Work request — All lines of the listing that contain "multi" should be shown in full.

Records supplied —
-=-=-

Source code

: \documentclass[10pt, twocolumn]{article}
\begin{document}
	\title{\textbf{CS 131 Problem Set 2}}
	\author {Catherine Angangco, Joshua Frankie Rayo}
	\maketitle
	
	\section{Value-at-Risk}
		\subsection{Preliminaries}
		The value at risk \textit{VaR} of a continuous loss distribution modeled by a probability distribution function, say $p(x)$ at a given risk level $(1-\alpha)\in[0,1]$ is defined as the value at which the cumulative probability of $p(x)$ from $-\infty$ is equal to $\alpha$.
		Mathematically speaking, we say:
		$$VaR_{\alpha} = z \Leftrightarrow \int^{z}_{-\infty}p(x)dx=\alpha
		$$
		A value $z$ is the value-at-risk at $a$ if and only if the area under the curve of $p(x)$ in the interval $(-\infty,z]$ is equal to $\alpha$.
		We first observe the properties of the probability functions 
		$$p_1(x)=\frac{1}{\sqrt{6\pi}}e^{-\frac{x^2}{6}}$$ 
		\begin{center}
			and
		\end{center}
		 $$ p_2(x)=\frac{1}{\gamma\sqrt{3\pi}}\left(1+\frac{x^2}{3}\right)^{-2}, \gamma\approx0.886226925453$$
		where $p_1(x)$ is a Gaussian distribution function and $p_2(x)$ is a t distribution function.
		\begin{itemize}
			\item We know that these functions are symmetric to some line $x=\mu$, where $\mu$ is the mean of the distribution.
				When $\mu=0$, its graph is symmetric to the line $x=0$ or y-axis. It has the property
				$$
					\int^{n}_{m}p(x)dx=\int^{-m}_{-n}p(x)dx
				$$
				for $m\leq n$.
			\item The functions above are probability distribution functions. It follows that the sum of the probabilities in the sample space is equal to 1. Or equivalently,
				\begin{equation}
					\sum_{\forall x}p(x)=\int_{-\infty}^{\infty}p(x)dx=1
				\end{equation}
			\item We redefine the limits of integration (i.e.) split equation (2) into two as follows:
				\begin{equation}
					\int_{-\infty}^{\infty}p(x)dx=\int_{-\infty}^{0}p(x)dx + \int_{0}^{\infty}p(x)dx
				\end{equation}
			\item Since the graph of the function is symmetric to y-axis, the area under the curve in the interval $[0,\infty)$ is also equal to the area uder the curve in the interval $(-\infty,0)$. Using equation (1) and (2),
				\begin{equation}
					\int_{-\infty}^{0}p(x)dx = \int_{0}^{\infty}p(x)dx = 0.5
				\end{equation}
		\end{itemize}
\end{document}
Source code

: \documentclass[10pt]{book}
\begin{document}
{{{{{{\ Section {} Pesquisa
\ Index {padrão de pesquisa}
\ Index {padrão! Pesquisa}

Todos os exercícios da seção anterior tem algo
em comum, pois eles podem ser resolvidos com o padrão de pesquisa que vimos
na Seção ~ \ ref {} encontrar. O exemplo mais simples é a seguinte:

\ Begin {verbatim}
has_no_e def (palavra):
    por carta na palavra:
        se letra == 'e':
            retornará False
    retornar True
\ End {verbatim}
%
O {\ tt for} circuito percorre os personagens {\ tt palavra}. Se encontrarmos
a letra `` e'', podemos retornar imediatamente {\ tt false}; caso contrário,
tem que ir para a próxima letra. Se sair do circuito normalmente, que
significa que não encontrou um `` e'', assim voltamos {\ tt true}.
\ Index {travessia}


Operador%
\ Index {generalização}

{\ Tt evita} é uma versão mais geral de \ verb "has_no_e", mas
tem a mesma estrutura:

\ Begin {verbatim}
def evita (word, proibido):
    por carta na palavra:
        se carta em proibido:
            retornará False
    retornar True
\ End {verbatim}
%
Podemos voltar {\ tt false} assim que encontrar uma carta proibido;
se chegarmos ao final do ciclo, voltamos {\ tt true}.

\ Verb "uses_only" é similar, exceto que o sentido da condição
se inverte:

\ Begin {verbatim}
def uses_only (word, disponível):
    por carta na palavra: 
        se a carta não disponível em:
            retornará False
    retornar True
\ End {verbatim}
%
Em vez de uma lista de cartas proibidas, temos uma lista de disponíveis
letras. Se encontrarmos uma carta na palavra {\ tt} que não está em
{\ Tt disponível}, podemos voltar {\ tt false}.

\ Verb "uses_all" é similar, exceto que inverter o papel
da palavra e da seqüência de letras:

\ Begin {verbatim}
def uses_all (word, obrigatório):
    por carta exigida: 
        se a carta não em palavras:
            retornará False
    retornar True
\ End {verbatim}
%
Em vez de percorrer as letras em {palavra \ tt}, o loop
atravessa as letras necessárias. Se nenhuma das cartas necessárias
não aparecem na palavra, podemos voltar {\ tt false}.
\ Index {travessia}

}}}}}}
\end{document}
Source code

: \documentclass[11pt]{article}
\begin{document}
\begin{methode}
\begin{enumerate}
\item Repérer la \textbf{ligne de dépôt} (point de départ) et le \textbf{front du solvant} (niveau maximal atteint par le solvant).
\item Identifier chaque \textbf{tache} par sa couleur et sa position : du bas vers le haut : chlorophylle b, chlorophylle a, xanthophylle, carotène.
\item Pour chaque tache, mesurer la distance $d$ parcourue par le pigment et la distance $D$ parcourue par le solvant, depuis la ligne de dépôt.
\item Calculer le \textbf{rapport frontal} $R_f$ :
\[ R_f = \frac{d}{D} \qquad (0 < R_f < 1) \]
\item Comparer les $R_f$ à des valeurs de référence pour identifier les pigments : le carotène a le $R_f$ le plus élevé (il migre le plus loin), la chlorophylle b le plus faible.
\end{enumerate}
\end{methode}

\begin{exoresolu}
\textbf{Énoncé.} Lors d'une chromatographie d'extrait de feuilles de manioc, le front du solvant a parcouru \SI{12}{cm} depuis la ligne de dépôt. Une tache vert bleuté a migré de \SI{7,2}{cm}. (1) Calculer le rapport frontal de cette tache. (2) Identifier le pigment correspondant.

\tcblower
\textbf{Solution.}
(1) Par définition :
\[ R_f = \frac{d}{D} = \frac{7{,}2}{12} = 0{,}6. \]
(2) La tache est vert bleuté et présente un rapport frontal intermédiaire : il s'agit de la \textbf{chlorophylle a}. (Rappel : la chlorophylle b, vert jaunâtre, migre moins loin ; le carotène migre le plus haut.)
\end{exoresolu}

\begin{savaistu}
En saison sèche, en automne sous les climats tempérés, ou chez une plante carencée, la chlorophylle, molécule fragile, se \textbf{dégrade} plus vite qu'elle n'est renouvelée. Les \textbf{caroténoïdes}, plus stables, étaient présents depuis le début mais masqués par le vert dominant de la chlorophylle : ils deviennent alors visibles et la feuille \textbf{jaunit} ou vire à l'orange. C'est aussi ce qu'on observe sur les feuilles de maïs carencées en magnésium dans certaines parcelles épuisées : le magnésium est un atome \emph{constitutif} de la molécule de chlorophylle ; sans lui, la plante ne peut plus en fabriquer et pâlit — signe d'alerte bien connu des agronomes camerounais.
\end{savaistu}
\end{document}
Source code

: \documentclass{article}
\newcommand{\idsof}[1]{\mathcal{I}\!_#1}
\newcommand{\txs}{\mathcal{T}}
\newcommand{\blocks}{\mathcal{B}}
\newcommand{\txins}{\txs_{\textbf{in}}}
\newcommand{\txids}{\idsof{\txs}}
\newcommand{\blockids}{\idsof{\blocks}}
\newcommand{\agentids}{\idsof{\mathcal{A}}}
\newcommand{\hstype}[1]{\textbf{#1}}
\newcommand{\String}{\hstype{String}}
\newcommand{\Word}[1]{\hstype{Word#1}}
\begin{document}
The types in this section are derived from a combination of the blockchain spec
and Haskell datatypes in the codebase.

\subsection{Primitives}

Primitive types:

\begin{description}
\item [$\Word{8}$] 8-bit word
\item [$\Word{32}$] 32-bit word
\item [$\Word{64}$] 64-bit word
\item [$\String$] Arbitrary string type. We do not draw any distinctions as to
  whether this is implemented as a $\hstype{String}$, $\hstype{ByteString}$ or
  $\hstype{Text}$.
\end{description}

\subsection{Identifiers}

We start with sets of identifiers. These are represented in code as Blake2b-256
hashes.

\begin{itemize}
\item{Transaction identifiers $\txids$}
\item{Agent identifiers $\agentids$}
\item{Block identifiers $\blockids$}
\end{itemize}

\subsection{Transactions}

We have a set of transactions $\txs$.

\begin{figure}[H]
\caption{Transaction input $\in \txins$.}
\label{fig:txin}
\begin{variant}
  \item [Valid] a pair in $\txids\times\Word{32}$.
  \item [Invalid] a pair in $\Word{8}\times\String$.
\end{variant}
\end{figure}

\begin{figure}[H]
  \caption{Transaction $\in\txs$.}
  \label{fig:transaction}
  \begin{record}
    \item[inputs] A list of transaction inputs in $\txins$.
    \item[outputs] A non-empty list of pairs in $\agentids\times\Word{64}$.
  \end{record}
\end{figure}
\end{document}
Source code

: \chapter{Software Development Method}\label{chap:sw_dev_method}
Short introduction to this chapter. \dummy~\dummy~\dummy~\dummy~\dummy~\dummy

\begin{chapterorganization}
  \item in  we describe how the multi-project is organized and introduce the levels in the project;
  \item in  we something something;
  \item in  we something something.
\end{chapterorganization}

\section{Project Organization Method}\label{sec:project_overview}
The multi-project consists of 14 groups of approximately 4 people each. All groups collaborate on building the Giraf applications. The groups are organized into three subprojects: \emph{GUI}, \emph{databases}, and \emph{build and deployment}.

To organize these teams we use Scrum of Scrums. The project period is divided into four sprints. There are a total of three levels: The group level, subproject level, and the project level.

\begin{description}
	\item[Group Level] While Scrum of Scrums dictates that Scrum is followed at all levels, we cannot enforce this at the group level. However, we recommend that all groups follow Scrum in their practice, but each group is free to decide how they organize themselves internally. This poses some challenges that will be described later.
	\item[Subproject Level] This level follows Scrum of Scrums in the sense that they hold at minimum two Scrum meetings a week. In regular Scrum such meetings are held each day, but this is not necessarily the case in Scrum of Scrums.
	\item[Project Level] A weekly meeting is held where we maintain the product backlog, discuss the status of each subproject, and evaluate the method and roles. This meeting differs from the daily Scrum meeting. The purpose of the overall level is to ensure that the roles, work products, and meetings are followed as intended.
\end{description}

-=-=-

Exercise answer —
  \item in  we describe how the multi-project is organized and introduce the levels in the project;
The multi-project consists of 14 groups of approximately 4 people each. All groups collaborate on building the Giraf applications. The groups are organized into three subprojects: \emph{GUI}, \emph{databases}, and \emph{build and deployment}.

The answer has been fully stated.